On the other hand, the Wikipedia page (in its current version) describes the testament as authentic, and says Kotkin is the only serious historian to dispute its authenticity:
Historian Stephen Kotkin argued that the evidence for Lenin's authorship of the Testament is weak and suggested that the Testament could have been created by Krupskaya.[26] However, the Testament has been accepted as genuine by other historians, including E. H. Carr, Isaac Deutscher, Dmitri Volkogonov, Vadim Rogovin and Oleg Khlevniuk,[27][28] and Kotkin's argument was specifically rejected by Richard Pipes.[29]
...and it can be seen from the talk page on Wikipedia that there was a rather lengthy discussion between Wikipedia editors before they agreed on that version.

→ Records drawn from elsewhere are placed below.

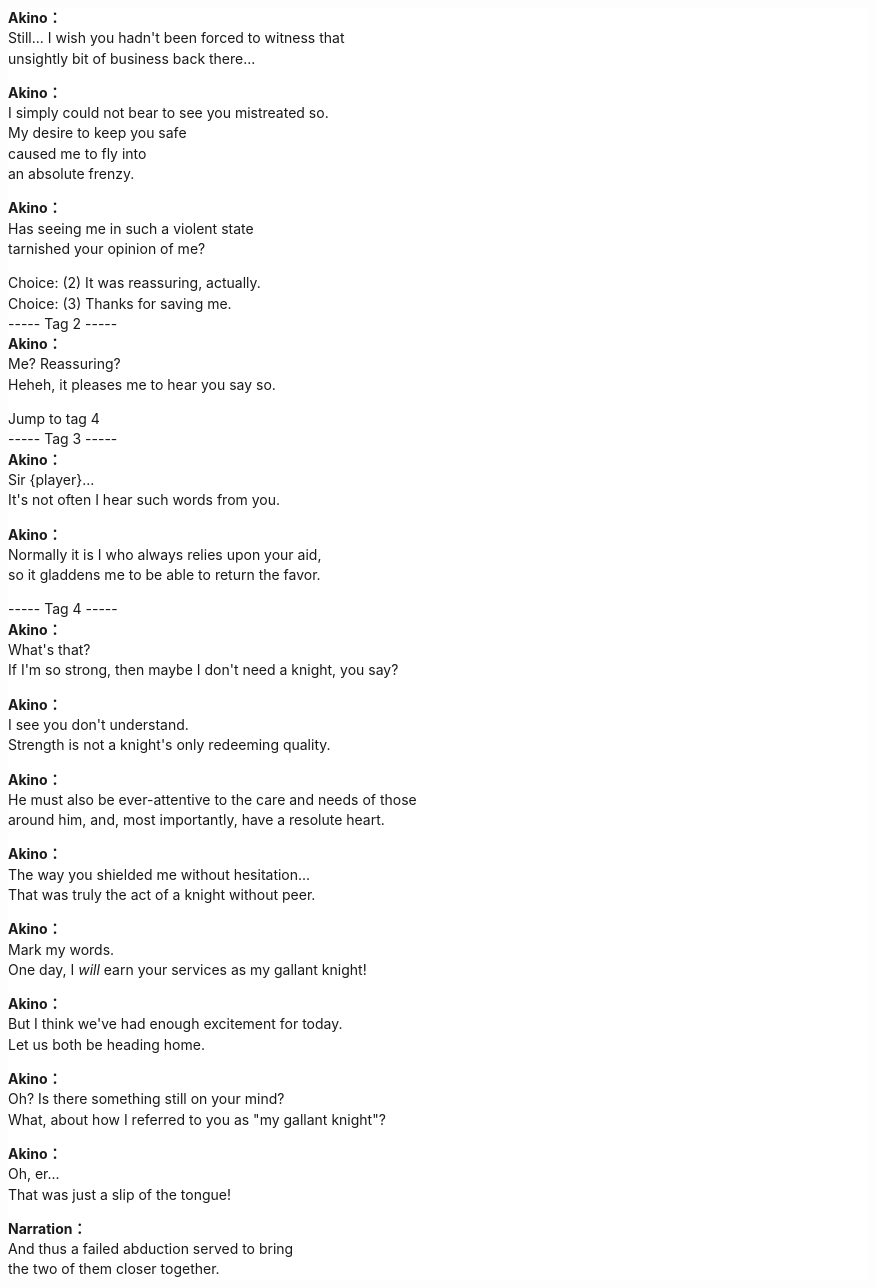 **Akino：**  
Still... I wish you hadn't been forced to witness that  
unsightly bit of business back there...  
  
**Akino：**  
I simply could not bear to see you mistreated so.  
My desire to keep you safe  
caused me to fly into  
an absolute frenzy.  
  
**Akino：**  
Has seeing me in such a violent state  
tarnished your opinion of me?  
  
Choice: (2) It was reassuring, actually.  
Choice: (3) Thanks for saving me.  
----- Tag 2 -----  
**Akino：**  
Me? Reassuring?  
Heheh, it pleases me to hear you say so.  
  
Jump to tag 4  
----- Tag 3 -----  
**Akino：**  
Sir {player}...  
It's not often I hear such words from you.  
  
**Akino：**  
Normally it is I who always relies upon your aid,  
so it gladdens me to be able to return the favor.  
  
----- Tag 4 -----  
**Akino：**  
What's that?  
If I'm so strong, then maybe I don't need a knight, you say?  
  
**Akino：**  
I see you don't understand.  
Strength is not a knight's only redeeming quality.  
  
**Akino：**  
He must also be ever-attentive to the care and needs of those  
around him, and, most importantly, have a resolute heart.  
  
**Akino：**  
The way you shielded me without hesitation...  
That was truly the act of a knight without peer.  
  
**Akino：**  
Mark my words.  
One day, I *will* earn your services as my gallant knight!  
  
**Akino：**  
But I think we've had enough excitement for today.  
Let us both be heading home.  
  
**Akino：**  
Oh? Is there something still on your mind?  
What, about how I referred to you as \"my gallant knight\"?  
  
**Akino：**  
Oh, er...  
That was just a slip of the tongue!  
  
**Narration：**  
And thus a failed abduction served to bring  
the two of them closer together.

[27] is this New Yorker piece, which does not really make any substantive argument (it just says that Kotkin’s argument runs counter to the scholarly consensus). [29] is Richard Pipes, “The Cleverness of Joseph Stalin,” New York Review of Books, November 20, 2014 (link), to which I do not have access.
[28] is A review of Stephen Kotkin’s Stalin: Paradoxes of Power, 1878-1928, Fred Williams, June 1st 2015. It does include a (rather lengthy) discussion of Kotkin's argument. Prima facie a post on the "World Socialist Web Site" is probably not the most reliable of sources, however it does includes quotes from Richard Pipes, I assume taken from [29]. Those quotes say (paraphrased) that the Testament was public knowledge by 1926 (published in the New York Times) and that its authenticity had never been questioned at the time (despite Stalin having an obvious interest to do so).
My gut feeling
First of all, I realize that if Kotkin did not convince his colleagues, the most likely reason is that he’s just wrong. As a researcher (albeit not in history), I know that "lone genius overturns current consensus" is a very, very, very rare happenstance, and a much more common occurrence is "respected researcher turns crank".
However, from the sources I discussed above, Duncan/Kotkin seem to me to have the better argument by far. The opposing sources discuss things such as whether Lenin was too ill to dictate, whether Krupskaya had a motive to make an anti-Stalin forgery at the time etc., but do not discuss the material aspect. If the disputed documents do lack features present in similar authentic documents (such as Lenin’s paraph, or an archived handwritten dictation matching the typewritten text), that is a credible dispute to their authenticity.
I do not think the lack of a contemporary dispute about authenticity is all that meaningful either: an early-20th century very high profile forgery took twenty years to be exposed as fraudulent, despite having clear in-text indications (it contained lots of copy-paste of a pre-existing text). A forgery made by Lenin’s closest confident will not have such in-text markers, and the circumstances of creation make it at least plausible.
On the other hand, the timeline seems dubious for a forgery. Duncan/Kotkin questions a whole bunch of documents, some of which were published in April 1923, but the Testament itself was distributed in May 1924. Assuming the Testament was indeed forged around April 1923 or earlier, and that its objective was to discredit Stalin, it should have been published as soon as possible, rather than let Stalin consolidate his hold over the Party over the next year. It would have made little sense to wait any amount of time, and no sense at all to wait past Lenin’s death in 1924 (after which there was no risk that Lenin would publicly denounce the forgery).
Given the above, if I had to bet, I would give it a roughly 10% chance that the Testament is a forgery by Krupskaya. Not much, but not insignificant either.